Work task>
Check every line of the records below for the string "matcherID" and copy the ones that have it.

Task input>

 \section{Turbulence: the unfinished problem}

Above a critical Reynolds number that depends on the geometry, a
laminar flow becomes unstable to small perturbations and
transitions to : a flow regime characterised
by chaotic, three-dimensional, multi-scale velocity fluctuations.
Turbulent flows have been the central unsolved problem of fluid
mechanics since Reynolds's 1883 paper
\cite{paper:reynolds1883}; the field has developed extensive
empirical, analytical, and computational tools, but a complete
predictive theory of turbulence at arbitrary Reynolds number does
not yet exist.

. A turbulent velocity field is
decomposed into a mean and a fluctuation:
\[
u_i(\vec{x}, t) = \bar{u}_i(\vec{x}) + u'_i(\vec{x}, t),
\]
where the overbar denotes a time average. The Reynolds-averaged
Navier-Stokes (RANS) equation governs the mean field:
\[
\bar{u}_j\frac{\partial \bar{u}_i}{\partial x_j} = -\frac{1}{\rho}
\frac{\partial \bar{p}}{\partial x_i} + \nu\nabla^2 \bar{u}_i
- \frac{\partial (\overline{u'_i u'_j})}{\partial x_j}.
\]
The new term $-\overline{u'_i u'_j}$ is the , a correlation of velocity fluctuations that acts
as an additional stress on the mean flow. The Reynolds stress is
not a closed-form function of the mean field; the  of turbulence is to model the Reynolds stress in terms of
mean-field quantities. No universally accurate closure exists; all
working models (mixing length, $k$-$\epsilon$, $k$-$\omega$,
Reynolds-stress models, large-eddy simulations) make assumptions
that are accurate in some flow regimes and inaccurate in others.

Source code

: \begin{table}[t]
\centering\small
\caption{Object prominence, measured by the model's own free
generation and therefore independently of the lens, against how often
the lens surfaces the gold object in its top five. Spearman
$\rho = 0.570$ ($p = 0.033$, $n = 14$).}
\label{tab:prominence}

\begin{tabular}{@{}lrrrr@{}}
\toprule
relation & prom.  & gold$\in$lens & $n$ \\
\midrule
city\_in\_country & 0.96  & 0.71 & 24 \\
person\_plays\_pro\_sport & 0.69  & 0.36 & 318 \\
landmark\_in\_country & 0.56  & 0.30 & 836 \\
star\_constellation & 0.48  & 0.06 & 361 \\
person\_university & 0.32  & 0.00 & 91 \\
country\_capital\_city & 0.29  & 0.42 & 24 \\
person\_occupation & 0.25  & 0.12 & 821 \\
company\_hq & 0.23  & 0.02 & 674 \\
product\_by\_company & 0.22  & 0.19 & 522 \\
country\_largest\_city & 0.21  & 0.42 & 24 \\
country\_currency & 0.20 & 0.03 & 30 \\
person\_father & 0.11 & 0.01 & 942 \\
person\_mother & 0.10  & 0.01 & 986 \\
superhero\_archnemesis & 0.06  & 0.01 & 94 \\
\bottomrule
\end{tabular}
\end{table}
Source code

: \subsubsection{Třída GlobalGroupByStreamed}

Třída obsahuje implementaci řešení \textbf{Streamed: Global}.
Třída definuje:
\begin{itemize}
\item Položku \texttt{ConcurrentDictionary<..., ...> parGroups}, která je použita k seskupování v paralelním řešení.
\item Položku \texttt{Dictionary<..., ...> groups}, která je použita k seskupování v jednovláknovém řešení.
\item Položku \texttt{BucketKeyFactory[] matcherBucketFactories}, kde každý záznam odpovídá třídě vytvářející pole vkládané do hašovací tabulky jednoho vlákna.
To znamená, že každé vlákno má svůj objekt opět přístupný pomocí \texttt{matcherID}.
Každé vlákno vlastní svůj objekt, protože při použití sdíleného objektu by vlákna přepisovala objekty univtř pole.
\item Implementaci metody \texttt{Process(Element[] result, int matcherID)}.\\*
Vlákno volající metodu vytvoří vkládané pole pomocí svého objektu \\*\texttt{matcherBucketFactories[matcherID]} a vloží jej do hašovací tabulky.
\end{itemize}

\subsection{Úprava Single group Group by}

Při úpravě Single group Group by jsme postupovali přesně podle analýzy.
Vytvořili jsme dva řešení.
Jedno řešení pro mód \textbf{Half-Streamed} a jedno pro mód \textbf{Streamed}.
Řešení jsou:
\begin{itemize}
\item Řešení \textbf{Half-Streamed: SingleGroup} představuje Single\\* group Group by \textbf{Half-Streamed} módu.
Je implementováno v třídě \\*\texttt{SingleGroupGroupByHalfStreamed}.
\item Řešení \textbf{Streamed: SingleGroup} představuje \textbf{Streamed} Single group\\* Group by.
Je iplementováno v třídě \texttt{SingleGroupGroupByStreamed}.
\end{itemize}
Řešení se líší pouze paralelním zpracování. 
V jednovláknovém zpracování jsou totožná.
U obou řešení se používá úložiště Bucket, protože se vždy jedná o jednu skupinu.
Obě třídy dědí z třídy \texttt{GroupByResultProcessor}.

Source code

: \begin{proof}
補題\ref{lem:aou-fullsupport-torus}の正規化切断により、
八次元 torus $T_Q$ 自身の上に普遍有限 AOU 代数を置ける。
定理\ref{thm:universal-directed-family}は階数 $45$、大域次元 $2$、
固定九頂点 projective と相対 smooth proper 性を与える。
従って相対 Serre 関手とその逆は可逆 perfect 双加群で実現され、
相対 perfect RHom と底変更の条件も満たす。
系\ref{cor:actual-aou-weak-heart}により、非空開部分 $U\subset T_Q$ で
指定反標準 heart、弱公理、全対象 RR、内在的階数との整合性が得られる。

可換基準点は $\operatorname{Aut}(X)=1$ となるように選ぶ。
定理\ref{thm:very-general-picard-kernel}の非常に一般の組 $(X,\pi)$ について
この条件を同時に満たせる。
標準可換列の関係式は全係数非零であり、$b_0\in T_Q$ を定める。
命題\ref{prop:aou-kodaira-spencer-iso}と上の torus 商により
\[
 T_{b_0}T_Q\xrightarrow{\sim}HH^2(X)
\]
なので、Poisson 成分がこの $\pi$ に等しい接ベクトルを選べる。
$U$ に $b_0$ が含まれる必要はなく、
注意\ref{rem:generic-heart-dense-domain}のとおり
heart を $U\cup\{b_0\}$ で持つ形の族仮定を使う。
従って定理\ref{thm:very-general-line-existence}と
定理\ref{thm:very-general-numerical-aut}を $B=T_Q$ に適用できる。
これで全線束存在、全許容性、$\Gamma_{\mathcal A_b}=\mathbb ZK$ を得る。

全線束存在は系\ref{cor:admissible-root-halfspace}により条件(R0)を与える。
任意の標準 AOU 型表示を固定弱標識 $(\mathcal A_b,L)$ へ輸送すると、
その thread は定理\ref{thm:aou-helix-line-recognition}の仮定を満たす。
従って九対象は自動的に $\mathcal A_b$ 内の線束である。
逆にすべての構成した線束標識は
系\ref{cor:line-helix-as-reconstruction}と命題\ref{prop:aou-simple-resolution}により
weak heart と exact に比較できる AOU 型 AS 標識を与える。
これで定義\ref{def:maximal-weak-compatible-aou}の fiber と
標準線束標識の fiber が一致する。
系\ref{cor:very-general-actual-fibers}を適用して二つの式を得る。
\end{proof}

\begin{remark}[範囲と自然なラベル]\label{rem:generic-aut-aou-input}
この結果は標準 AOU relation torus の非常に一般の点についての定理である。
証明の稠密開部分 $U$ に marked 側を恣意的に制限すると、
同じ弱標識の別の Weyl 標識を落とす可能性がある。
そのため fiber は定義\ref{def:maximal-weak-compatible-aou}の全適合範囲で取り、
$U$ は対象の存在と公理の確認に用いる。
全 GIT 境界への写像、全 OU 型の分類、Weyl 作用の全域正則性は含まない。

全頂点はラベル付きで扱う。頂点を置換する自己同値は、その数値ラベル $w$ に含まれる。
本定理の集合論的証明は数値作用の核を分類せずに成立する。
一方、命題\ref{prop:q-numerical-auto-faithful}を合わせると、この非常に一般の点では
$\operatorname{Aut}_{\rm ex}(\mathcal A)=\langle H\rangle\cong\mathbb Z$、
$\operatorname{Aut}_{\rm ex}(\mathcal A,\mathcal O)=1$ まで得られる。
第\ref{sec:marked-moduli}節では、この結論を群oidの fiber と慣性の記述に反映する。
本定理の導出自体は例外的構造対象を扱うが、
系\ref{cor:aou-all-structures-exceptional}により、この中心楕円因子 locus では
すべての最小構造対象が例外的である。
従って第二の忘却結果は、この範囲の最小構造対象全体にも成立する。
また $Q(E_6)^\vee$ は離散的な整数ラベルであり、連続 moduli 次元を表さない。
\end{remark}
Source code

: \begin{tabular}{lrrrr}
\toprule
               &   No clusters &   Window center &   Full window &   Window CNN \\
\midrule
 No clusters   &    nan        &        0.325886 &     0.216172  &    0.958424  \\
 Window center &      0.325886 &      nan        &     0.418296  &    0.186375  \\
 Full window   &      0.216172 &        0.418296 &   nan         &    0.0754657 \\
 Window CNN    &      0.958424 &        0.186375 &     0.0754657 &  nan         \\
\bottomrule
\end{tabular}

Response area>
To znamená, že každé vlákno má svůj objekt opět přístupný pomocí \texttt{matcherID}.
\item Implementaci metody \texttt{Process(Element[] result, int matcherID)}.\\*
Vlákno volající metodu vytvoří vkládané pole pomocí svého objektu \\*\texttt{matcherBucketFactories[matcherID]} a vloží jej do hašovací tabulky.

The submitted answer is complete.